Well I am writing this from Maddie's hospital room, listening to her cry because she wants to be home without IVs and cords attached to her. Hopefully we can go home in the morning.

So, what happened was that Maddie started running a fever last night and was up every two hours all night long. This morning she woke up with no fever, to which Brad and I were very happy that she was feeling better. However, that didn't last long and it started to climb. I decided to take her to the doctor since I just didn't know what was going on with her and better safe than sorry, right? Once we got to the doctor, Maddie's fever was already 102. The doctor examed her and decided that it was just a viral infection, but wanted to test for strep, just in case. While I was sitting in the room waiting for the results, Maddie started to seize. I ran out of the room with a seizing baby, yelling for help. Both the doctor and nurse came to my aid. It was just awful, watching my sweet little baby convulse and turn blue. It was probably the scariest thing that I have been thru since becoming a mom. I have been traumatized by seeing her in that condition, my little baby so full of life lying on the table listless and foaming at the mouth. I just couldn't do anything to help her, just rub her legs telling her that she was going to be okay. It makes you feel like a failure as a mom when you can't help your little one.
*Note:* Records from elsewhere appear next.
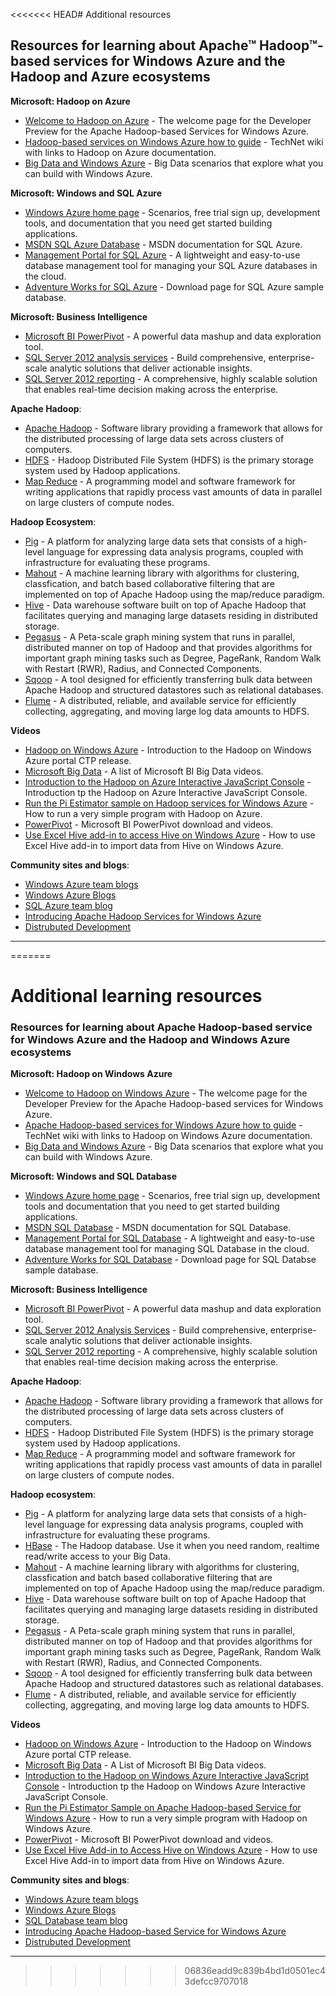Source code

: <properties linkid="develop-dotnet-hadoop-learning-resources" urlDisplayName="Hadoop Learning Resources" pageTitle="Hadoop learning resources (.NET) - Windows Azure" metaKeywords="Azure Hadoop topics" metaDescription="Find a variety of topics about Apache Hadoop-based service for Windows Azure as well as the Hadoop and Windows Azure ecosystems." metaCanonical="" disqusComments="1" umbracoNaviHide="1" />


<<<<<<< HEAD# Additional resources 


<h2 id="Resources"> <a name="Resources">Resources for learning about Apache™ Hadoop™-based services for Windows Azure and the Hadoop and Azure ecosystems</a> </h2>

**Microsoft: Hadoop on Azure**	
* [Welcome to Hadoop on Azure](https://www.hadooponazure.com/) - The welcome page for the Developer Preview for the Apache Hadoop-based Services for Windows Azure. 	
* [Hadoop-based services on Windows Azure how to guide](http://social.technet.microsoft.com/wiki/contents/articles/6206.hadoop-based-services-on-windows-azure-how-to-guide.aspx) - TechNet wiki with links to Hadoop on Azure documentation.	
* [Big Data and Windows Azure](http://www.windowsazure.com/en-us/home/scenarios/big-data/) - Big Data scenarios that explore what you can build with Windows Azure.	

**Microsoft: Windows and SQL Azure**	
* [Windows Azure home page](https://www.windowsazure.com/en-us/) - Scenarios, free trial sign up, development tools, and documentation that you need get started building applications.		
* [MSDN SQL Azure Database](http://msdn.microsoft.com/en-us/library/ee336279.aspx)	- MSDN documentation for SQL Azure. 	
* [Management Portal for SQL Azure](http://msdn.microsoft.com/en-us/library/gg442309.aspx) - A lightweight and easy-to-use database management tool for managing your SQL Azure databases in the cloud. 	
* [Adventure Works for SQL Azure](http://msftdbprodsamples.codeplex.com/releases/view/37304) - Download page for SQL Azure sample database. 	

**Microsoft: Business Intelligence**		
* [Microsoft BI PowerPivot](http://www.microsoft.com/en-us/bi/PowerPivot.aspx) - A powerful data mashup and data exploration tool.  				
* [SQL Server 2012 analysis services](http://www.microsoft.com/sqlserver/en/us/solutions-technologies/business-intelligence/SQL-Server-2012-analysis-services.aspx) - Build comprehensive, enterprise-scale analytic solutions that deliver actionable insights.	
* [SQL Server 2012 reporting](http://www.microsoft.com/sqlserver/en/us/solutions-technologies/business-intelligence/SQL-Server-2012-reporting-services.aspx) - A comprehensive, highly scalable solution that enables real-time decision making across the enterprise. 
	
**Apache Hadoop**:			
* [Apache Hadoop](http://wiki.apache.org/hadoop/HDFS) - Software library providing a framework that allows for the distributed processing of large data sets across clusters of computers.	
* [HDFS](http://hadoop.apache.org/hdfs/) - Hadoop Distributed File System (HDFS) is the primary storage system used by Hadoop applications.		
* [Map Reduce](http://hadoop.apache.org/mapreduce/) - A programming model and software framework for writing applications that rapidly process vast amounts of data in parallel on large clusters of compute nodes.		
	
**Hadoop Ecosystem**:	
* [Pig](http://pig.apache.org/) - A platform for analyzing large data sets that consists of a high-level language for expressing data analysis programs, coupled with infrastructure for evaluating these programs. 			
* [Mahout](http://mahout.apache.org/) -	A machine learning library with algorithms for clustering, classfication, and batch based collaborative filtering that are implemented on top of Apache Hadoop using the map/reduce paradigm.	
* [Hive](https://cwiki.apache.org/confluence/display/Hive/Home)	 - Data warehouse software built on top of Apache Hadoop that facilitates querying and managing large datasets residing in distributed storage. 	
* [Pegasus](http://www.cs.cmu.edu/~pegasus/) - A Peta-scale graph mining system that runs in parallel, distributed manner on top of Hadoop and that provides algorithms for important graph mining tasks such as Degree, PageRank, Random Walk with Restart (RWR), Radius, and Connected Components.	
* [Sqoop](http://sqoop.apache.org/) - A tool designed for efficiently transferring bulk data between Apache Hadoop and structured datastores such as relational databases.	
* [Flume](http://incubator.apache.org/flume/) - A distributed, reliable, and available service for efficiently collecting, aggregating, and moving large log data amounts to HDFS.		


**Videos**	
* [Hadoop on Windows Azure](http://channel9.msdn.com/Events/windowsazure/learn/Hadoop-on-Windows-Azure)	 - Introduction to the Hadoop on Windows Azure portal CTP release. 	
* [Microsoft Big Data](http://www.youtube.com/playlist?list=PLD471EE01A293CC34&feature=plcp)	- A list of Microsoft BI Big Data videos.		
* [Introduction to the Hadoop on Azure Interactive JavaScript Console](http://www.youtube.com/watch?v=alPMYcomUEs) - Introduction tp the Hadoop on Azure Interactive JavaScript Console.		
* [Run the Pi Estimator sample on Hadoop services for Windows Azure](http://social.technet.microsoft.com/wiki/contents/articles/7021.run-the-pi-estimator-sample-on-hadoop-services-for-windows-azure-video.aspx) - How to run a very simple program with Hadoop on Azure.		
* [PowerPivot](http://www.microsoft.com/en-us/bi/PowerPivot.aspx) - Microsoft BI PowerPivot download and videos.		
* [Use Excel Hive add-in to access Hive on Windows Azure](http://www.youtube.com/watch?v=djfpPsGwm6A) - How to use Excel Hive add-in to import data from Hive on Windows Azure. 	

**Community sites and blogs**:	
* [Windows Azure team blogs](http://blogs.msdn.com/b/windowsazure/)		
* [Windows Azure Blogs](http://www.windowsazure.com/en-us/community/blog/)	
* [SQL Azure team  blog](http://blogs.msdn.com/b/sqlazure/)		
* [Introducing Apache Hadoop Services for Windows Azure](http://www.windows-azure.net/introducing-apache-hadoop-services-for-windows-azure/)			
* [Distrubuted Development](http://blogs.msdn.com/b/mariok/archive/2011/05/11/hadoop-in-azure.aspx)




--------------------------------------------------------
=======
# Additional learning resources 

<a name="Resources"> </a>
<h3 class="subtext">Resources for learning about Apache Hadoop-based service for Windows Azure and the Hadoop and Windows Azure ecosystems</h3>

**Microsoft: Hadoop on Windows Azure**	

* [Welcome to Hadoop on Windows Azure](https://www.hadooponazure.com/) - The welcome page for the Developer Preview for the Apache Hadoop-based services for Windows Azure.	
* [Apache Hadoop-based services for Windows Azure how to guide](http://social.technet.microsoft.com/wiki/contents/articles/6206.hadoop-based-services-on-windows-azure-how-to-guide.aspx) - TechNet wiki with links to Hadoop on Windows Azure documentation.	
* [Big Data and Windows Azure](http://www.windowsazure.com/en-us/home/scenarios/big-data/) - Big Data scenarios that explore what you can build with Windows Azure.	

**Microsoft: Windows and SQL Database**	

* [Windows Azure home page](https://www.windowsazure.com/en-us/) - Scenarios, free trial sign up, development tools and documentation that you need to get started building applications.		
* [MSDN SQL Database](http://msdn.microsoft.com/en-us/library/windowsazure/ee336279.aspx)	- MSDN documentation for SQL Database.	
* [Management Portal for SQL Database](http://msdn.microsoft.com/en-us/library/windowsazure/gg442309.aspx) - A lightweight and easy-to-use database management tool for managing SQL Database in the cloud.	
* [Adventure Works for SQL Database](http://msftdbprodsamples.codeplex.com/releases/view/37304) - Download page for SQL Databse sample database.	

**Microsoft: Business Intelligence**		

* [Microsoft BI PowerPivot](http://www.microsoft.com/en-us/bi/PowerPivot.aspx) - A powerful data mashup and data exploration tool. 				
* [SQL Server 2012 Analysis Services](http://www.microsoft.com/sqlserver/en/us/solutions-technologies/business-intelligence/SQL-Server-2012-analysis-services.aspx) - Build comprehensive, enterprise-scale analytic solutions that deliver actionable insights.	
* [SQL Server 2012 reporting](http://www.microsoft.com/sqlserver/en/us/solutions-technologies/business-intelligence/SQL-Server-2012-reporting-services.aspx) - A comprehensive, highly scalable solution that enables real-time decision making across the enterprise. 
	
**Apache Hadoop**:			

* [Apache Hadoop](http://hadoop.apache.org/) - Software library providing a framework that allows for the distributed processing of large data sets across clusters of computers.	
* [HDFS](http://hadoop.apache.org/hdfs/) - Hadoop Distributed File System (HDFS) is the primary storage system used by Hadoop applications.		
* [Map Reduce](http://hadoop.apache.org/mapreduce/) - A programming model and software framework for writing applications that rapidly process vast amounts of data in parallel on large clusters of compute nodes.		
	
**Hadoop ecosystem**:	

* [Pig](http://pig.apache.org/) - A platform for analyzing large data sets that consists of a high-level language for expressing data analysis programs, coupled with infrastructure for evaluating these programs. 		
* [HBase](http://hbase.apache.org/) - The Hadoop database. Use it when you need random, realtime read/write access to your Big Data. 	
* [Mahout](http://mahout.apache.org/) -	A machine learning library with algorithms for clustering, classfication and batch based collaborative filtering that are implemented on top of Apache Hadoop using the map/reduce paradigm.	
* [Hive](https://cwiki.apache.org/confluence/display/Hive/Home)	 - Data warehouse software built on top of Apache Hadoop that facilitates querying and managing large datasets residing in distributed storage. 	
* [Pegasus](http://www.cs.cmu.edu/~pegasus/) - A Peta-scale graph mining system that runs in parallel, distributed manner on top of Hadoop and that provides algorithms for important graph mining tasks such as Degree, PageRank, Random Walk with Restart (RWR), Radius, and Connected Components.	
* [Sqoop](http://sqoop.apache.org/) - A tool designed for efficiently transferring bulk data between Apache Hadoop and structured datastores such as relational databases.	
* [Flume](http://incubator.apache.org/flume/) - A distributed, reliable, and available service for efficiently collecting, aggregating, and moving large log data amounts to HDFS.		


**Videos**	

* [Hadoop on Windows Azure](http://channel9.msdn.com/Events/windowsazure/learn/Introduction-to-Hadoop-on-Windows-Azure)	 - Introduction to the Hadoop on Windows Azure portal CTP release.	
* [Microsoft Big Data](http://www.youtube.com/playlist?list=PLD471EE01A293CC34&feature=plcp)	- A List of Microsoft BI Big Data videos.		
* [Introduction to the Hadoop on Windows Azure Interactive JavaScript Console](http://www.youtube.com/watch?v=alPMYcomUEs) - Introduction tp the Hadoop on Windows Azure Interactive JavaScript Console.		
* [Run the Pi Estimator Sample on Apache Hadoop-based Service for Windows Azure](http://social.technet.microsoft.com/wiki/contents/articles/7021.run-the-pi-estimator-sample-on-hadoop-services-for-windows-azure-video.aspx) - How to run a very simple program with Hadoop on Windows Azure.		
* [PowerPivot](http://www.microsoft.com/en-us/bi/PowerPivot.aspx) - Microsoft BI PowerPivot download and videos.		
* [Use Excel Hive Add-in to Access Hive on Windows Azure](http://channel9.msdn.com/Events/windowsazure/learn/Hadoop-on-Windows-Azure) - How to use Excel Hive Add-in to import data from Hive on Windows Azure. 	

**Community sites and blogs**:	

* [Windows Azure team blogs](http://blogs.msdn.com/b/windowsazure/)		
* [Windows Azure Blogs](http://www.windowsazure.com/en-us/community/blog/)	
* [SQL Database team  blog](http://blogs.msdn.com/b/sqlazure/)		
* [Introducing Apache Hadoop-based Service for Windows Azure](http://www.windows-azure.net/introducing-apache-hadoop-services-for-windows-azure/)			
* [Distrubuted Development](http://blogs.msdn.com/b/mariok/archive/2011/05/11/hadoop-in-azure.aspx)




--------------------------------------------------------
>>>>>>> 06836eadd9c839b4bd1d0501ec43defcc9707018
Nobody knows how high her fever got, but after tylenol suppositories and an hour later her fever was 102, again. Her fever never came back today, but you never know when it will rise again. They call these seizures, febrile seizures and only can occur when there is a sudden spike or fall of a fever. We have to just try to keep her medicated when she has a fever. It will probably happen again, there just isn't a way to tell when it is about to happen. There also isn't anything we can do, just try to keep her safe so she doesn't hit her head or fall.

I really thought that I was going to lose my baby today, so those who have kids please please please hold them close because you will never know when they will slip thru your fingers. Brad and I are so grateful that we still have Maddie to hold, she is such a source of joy for us!